**Goal of the exercise:** Output exactly the lines between the one holding "metoda przeciążająca musi" and the last line of the data below, both of those lines included.
[Opening Data extracts section]
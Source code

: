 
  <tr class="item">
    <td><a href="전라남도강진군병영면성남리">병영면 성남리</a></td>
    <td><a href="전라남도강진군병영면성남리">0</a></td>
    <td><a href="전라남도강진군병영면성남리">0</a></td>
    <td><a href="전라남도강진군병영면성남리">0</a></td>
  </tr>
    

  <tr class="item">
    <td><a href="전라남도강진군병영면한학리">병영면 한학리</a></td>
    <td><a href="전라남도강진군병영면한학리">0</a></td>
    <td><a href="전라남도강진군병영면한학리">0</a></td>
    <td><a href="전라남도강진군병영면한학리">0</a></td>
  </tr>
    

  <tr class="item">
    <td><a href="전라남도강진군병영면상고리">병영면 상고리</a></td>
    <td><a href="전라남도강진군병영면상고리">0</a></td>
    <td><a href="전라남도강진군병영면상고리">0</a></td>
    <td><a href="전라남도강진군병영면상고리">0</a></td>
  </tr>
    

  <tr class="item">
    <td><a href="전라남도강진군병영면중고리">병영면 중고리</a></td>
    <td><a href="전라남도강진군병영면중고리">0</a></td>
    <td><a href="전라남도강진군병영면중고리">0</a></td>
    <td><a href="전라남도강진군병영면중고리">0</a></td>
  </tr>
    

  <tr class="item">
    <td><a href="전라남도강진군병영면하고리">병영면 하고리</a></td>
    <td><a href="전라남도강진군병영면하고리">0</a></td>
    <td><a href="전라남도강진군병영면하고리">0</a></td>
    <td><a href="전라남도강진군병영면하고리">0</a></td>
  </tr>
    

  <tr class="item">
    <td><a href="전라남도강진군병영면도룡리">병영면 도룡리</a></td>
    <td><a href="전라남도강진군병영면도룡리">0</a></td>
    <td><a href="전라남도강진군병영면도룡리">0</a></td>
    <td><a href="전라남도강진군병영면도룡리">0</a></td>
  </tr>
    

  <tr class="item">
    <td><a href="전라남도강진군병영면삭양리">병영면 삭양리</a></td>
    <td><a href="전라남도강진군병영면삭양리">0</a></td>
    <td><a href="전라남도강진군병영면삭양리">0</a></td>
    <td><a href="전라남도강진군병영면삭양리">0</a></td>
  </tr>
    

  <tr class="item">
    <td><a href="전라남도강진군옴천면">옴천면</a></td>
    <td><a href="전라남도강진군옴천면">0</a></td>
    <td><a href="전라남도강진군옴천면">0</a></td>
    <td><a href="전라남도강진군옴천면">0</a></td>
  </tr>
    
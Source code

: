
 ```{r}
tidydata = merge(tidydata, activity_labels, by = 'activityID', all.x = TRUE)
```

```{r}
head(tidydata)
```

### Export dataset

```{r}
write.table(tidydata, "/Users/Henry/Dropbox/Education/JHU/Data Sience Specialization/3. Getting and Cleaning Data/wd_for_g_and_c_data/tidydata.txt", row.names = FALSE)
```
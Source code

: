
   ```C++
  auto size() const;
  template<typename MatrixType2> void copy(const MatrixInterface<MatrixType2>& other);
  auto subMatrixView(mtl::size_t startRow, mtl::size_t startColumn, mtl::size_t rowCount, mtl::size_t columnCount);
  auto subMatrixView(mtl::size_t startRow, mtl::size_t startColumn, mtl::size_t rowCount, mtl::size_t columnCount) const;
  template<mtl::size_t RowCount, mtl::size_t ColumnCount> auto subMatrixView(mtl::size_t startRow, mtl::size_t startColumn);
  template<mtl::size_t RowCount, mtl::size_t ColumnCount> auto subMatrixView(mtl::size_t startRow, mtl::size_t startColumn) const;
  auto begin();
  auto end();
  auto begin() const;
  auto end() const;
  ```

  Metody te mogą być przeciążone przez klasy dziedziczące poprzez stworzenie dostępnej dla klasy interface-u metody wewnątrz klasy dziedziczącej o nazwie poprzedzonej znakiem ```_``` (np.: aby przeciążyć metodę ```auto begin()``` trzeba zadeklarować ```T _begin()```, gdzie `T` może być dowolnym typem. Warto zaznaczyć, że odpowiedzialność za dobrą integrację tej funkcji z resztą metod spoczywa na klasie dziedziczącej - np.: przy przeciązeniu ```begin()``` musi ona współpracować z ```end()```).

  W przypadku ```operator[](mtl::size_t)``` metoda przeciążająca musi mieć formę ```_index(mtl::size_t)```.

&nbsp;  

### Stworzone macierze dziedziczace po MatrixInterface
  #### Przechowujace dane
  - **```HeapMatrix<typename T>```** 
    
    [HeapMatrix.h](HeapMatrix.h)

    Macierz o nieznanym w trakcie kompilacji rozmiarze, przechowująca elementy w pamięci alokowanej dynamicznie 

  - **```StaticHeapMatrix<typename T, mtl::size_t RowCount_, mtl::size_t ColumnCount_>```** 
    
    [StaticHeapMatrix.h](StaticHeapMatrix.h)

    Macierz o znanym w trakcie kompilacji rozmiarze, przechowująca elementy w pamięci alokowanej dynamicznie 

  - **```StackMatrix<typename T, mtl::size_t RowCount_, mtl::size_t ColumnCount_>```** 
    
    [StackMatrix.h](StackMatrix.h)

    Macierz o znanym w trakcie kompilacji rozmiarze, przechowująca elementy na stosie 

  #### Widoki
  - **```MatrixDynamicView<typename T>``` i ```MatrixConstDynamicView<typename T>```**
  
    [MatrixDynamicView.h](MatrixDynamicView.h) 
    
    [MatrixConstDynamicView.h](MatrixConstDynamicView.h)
[Closing Data extracts section]
**Response area:**
  W przypadku ```operator[](mtl::size_t)``` metoda przeciążająca musi mieć formę ```_index(mtl::size_t)```.

&nbsp;  

### Stworzone macierze dziedziczace po MatrixInterface
  #### Przechowujace dane
  - **```HeapMatrix<typename T>```** 
    
    [HeapMatrix.h](HeapMatrix.h)

    Macierz o nieznanym w trakcie kompilacji rozmiarze, przechowująca elementy w pamięci alokowanej dynamicznie 

  - **```StaticHeapMatrix<typename T, mtl::size_t RowCount_, mtl::size_t ColumnCount_>```** 
    
    [StaticHeapMatrix.h](StaticHeapMatrix.h)

    Macierz o znanym w trakcie kompilacji rozmiarze, przechowująca elementy w pamięci alokowanej dynamicznie 

  - **```StackMatrix<typename T, mtl::size_t RowCount_, mtl::size_t ColumnCount_>```** 
    
    [StackMatrix.h](StackMatrix.h)

    Macierz o znanym w trakcie kompilacji rozmiarze, przechowująca elementy na stosie 

  #### Widoki
  - **```MatrixDynamicView<typename T>``` i ```MatrixConstDynamicView<typename T>```**
  
    [MatrixDynamicView.h](MatrixDynamicView.h) 
    
    [MatrixConstDynamicView.h](MatrixConstDynamicView.h)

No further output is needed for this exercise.